Mary Y. Yang
Mary Y. Yang is a designer and educator based in Boston, MA. She is the founder of Open Rehearsal, a design studio that collaborates with cultural and educational clients on research and projects spanning brand identities, exhibition graphics, book design, environmental graphics, and editorial design. Her work has been recognized by Communication Arts and featured in AIGA, PRINT Magazine, Society of Typographic Arts, Design360°, and Hyperallergic. She has been named as one of Graphic Design USA’s 2026 People to Watch.
       Yang is an Assistant Professor at Boston University, where she teaches in both the undergraduate and graduate Graphic Design programs. Her research and pedagogical approach examine how language can be used as a tool for multilingual exchange, co-building history, embodied learning, and cultivating spaces for collective knowledge. She is currently the 2025–2026 Artist-Writer-in-Residence at Johns Hopkins University’s University Writing Program.
In addition to her role as an educator, Yang is the co-founder of Radical Characters, an educational and curatorial platform that researches and explores graphic design, typography, and culture through Hanzi (Chinese characters).  
        Yang holds an MFA in Graphic Design from the Rhode Island School of Design and a BFA in Communication Design from Washington University in St. Louis, Sam Fox School of Design & Visual Arts. She has taught at the Rhode Island School of Design and lectured at the University of Washington.
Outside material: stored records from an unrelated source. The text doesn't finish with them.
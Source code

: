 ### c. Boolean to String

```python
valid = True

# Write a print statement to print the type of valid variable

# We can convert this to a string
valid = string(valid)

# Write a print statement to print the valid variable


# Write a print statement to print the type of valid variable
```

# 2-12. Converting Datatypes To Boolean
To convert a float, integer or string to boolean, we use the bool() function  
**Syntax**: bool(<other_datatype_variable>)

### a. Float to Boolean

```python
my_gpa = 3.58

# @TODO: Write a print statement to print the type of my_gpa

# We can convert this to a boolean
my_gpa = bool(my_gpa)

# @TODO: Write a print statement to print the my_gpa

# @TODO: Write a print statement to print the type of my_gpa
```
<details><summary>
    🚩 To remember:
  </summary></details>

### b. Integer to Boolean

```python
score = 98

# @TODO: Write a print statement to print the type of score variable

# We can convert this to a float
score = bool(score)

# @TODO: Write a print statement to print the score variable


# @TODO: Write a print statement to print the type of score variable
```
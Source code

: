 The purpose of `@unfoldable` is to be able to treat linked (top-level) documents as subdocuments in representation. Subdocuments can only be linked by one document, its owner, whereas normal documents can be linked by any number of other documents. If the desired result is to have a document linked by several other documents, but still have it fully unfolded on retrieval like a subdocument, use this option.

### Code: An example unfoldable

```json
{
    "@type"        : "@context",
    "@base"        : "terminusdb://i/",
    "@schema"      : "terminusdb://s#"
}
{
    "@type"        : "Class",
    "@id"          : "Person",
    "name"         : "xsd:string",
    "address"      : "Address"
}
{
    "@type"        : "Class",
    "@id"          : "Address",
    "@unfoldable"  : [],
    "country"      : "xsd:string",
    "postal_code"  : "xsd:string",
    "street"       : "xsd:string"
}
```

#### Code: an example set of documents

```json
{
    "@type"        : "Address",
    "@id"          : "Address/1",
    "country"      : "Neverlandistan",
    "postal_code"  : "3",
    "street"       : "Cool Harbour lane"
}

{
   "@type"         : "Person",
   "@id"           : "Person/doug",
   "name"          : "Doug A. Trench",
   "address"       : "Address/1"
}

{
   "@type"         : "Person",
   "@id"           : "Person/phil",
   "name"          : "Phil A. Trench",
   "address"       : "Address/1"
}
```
Previously, she has worked on the graphic and brand design team at Victoria’s Secret PINK (NYC), the University of Washington Press
(Seattle, WA) and Studio Blue (Chicago, IL).








    Design Sycnopations
    Rhode Island School of Design
    Graphic Design MFA Thesis

    7.25 × 10 in, 310 pages, saddle stitch thread, digital printing, 2017

    Design Syncopations is an inquiry into space and intervention. My thesis work at RISD explored the relationship between design and music. This book contains a sequence of work, writing, conversations, and experiences—a syncopation of attitudes towards design’s role in a range of spaces. The design of the book reflects the structure of a mechanical metronome, as indicated by the lines representing pendulum swings that appear throughout the book as a time keeping device.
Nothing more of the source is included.